What to produce:
Using the data below, copy each line that includes the word "users".

Records for processing:
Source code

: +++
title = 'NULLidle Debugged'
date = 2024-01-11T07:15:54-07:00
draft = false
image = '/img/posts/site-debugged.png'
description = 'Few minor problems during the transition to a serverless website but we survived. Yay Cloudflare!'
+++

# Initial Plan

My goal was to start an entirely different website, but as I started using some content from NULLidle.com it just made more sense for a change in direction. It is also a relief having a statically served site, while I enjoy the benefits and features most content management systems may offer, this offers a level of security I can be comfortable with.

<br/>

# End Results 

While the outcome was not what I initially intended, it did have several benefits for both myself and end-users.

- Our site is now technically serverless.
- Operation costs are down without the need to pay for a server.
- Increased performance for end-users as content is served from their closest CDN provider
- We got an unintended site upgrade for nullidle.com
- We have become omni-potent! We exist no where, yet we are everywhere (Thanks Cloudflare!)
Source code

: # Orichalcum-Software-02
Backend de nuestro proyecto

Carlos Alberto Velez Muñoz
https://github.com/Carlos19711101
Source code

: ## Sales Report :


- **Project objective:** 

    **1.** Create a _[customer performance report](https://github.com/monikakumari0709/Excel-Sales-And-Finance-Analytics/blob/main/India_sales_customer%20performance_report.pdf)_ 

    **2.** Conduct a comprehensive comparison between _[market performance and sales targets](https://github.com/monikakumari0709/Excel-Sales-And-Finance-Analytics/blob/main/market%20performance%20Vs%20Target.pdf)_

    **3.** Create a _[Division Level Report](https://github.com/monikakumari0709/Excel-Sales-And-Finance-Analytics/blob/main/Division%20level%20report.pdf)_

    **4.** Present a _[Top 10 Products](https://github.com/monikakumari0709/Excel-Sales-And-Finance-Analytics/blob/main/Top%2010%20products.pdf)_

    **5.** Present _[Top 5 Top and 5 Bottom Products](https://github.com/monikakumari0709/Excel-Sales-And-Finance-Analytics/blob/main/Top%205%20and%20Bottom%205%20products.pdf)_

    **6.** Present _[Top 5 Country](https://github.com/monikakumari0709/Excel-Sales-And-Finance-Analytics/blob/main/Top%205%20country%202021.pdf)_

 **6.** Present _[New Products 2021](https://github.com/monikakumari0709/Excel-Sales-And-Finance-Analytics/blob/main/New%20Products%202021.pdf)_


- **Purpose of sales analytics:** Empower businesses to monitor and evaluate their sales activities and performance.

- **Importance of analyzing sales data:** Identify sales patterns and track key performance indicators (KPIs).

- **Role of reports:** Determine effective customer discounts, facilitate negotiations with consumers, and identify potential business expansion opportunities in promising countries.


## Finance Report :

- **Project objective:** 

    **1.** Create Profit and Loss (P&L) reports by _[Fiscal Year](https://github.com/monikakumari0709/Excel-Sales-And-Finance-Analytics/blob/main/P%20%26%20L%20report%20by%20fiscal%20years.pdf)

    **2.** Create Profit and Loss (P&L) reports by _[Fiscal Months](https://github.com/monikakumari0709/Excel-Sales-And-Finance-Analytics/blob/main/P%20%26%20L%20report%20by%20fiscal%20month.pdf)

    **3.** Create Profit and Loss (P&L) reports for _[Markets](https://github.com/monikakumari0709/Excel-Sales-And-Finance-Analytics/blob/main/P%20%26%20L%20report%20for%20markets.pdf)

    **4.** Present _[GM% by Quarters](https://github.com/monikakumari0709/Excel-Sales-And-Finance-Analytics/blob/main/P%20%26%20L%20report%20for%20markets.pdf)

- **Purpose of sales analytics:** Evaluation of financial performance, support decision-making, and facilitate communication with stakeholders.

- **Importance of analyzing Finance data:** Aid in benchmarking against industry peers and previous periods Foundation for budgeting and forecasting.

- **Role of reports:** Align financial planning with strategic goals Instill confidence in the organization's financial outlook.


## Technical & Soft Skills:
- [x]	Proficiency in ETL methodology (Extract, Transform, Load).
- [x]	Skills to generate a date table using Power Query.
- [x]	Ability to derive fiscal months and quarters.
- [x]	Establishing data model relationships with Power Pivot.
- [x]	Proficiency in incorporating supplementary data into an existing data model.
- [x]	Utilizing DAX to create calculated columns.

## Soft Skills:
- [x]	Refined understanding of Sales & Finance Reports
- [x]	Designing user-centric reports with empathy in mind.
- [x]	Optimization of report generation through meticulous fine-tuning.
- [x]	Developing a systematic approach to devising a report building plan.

==

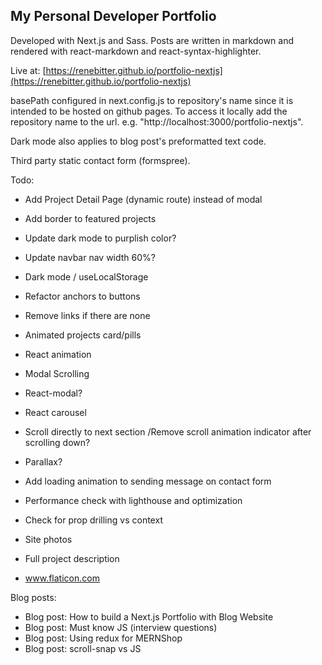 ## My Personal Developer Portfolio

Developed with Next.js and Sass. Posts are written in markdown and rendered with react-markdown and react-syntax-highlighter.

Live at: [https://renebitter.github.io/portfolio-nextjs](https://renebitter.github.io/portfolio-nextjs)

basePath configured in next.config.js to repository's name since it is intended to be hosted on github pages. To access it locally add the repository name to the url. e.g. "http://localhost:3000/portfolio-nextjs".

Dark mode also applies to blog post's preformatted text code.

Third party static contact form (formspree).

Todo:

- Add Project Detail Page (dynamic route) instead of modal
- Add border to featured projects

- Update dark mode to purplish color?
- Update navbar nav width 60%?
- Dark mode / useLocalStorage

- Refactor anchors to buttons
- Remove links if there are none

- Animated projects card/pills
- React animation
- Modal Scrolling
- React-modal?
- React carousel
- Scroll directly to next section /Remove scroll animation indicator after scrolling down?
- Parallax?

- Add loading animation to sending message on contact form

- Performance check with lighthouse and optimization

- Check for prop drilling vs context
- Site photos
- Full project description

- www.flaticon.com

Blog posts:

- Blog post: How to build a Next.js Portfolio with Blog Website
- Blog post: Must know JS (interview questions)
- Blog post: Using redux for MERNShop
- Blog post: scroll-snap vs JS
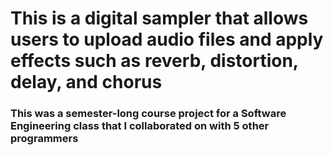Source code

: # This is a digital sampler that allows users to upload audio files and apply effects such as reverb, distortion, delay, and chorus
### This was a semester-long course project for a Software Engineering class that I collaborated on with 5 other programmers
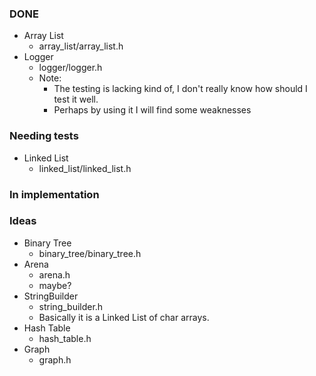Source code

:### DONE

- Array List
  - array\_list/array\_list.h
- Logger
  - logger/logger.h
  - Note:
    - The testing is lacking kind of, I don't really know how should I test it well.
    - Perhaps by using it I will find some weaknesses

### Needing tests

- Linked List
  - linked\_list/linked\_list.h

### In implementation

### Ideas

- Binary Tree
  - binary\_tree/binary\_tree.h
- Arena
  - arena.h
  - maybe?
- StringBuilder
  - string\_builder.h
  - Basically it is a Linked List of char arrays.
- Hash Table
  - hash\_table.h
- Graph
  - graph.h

==

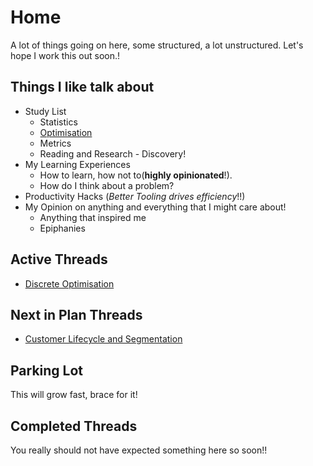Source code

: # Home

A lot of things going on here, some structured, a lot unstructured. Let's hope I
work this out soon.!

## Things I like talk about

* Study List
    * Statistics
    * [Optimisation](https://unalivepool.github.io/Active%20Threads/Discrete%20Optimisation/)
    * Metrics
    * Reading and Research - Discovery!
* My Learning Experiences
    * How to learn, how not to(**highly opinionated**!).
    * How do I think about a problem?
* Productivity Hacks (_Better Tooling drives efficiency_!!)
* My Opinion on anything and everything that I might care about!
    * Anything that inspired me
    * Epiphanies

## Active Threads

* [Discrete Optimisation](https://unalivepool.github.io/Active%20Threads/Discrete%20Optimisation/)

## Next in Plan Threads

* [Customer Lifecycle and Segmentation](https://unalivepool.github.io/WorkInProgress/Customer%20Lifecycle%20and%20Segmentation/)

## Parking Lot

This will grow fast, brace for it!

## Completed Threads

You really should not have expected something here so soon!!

Response to the exercise:
While the outcome was not what I initially intended, it did have several benefits for both myself and end-users.
- Increased performance for end-users as content is served from their closest CDN provider
: # This is a digital sampler that allows users to upload audio files and apply effects such as reverb, distortion, delay, and chorus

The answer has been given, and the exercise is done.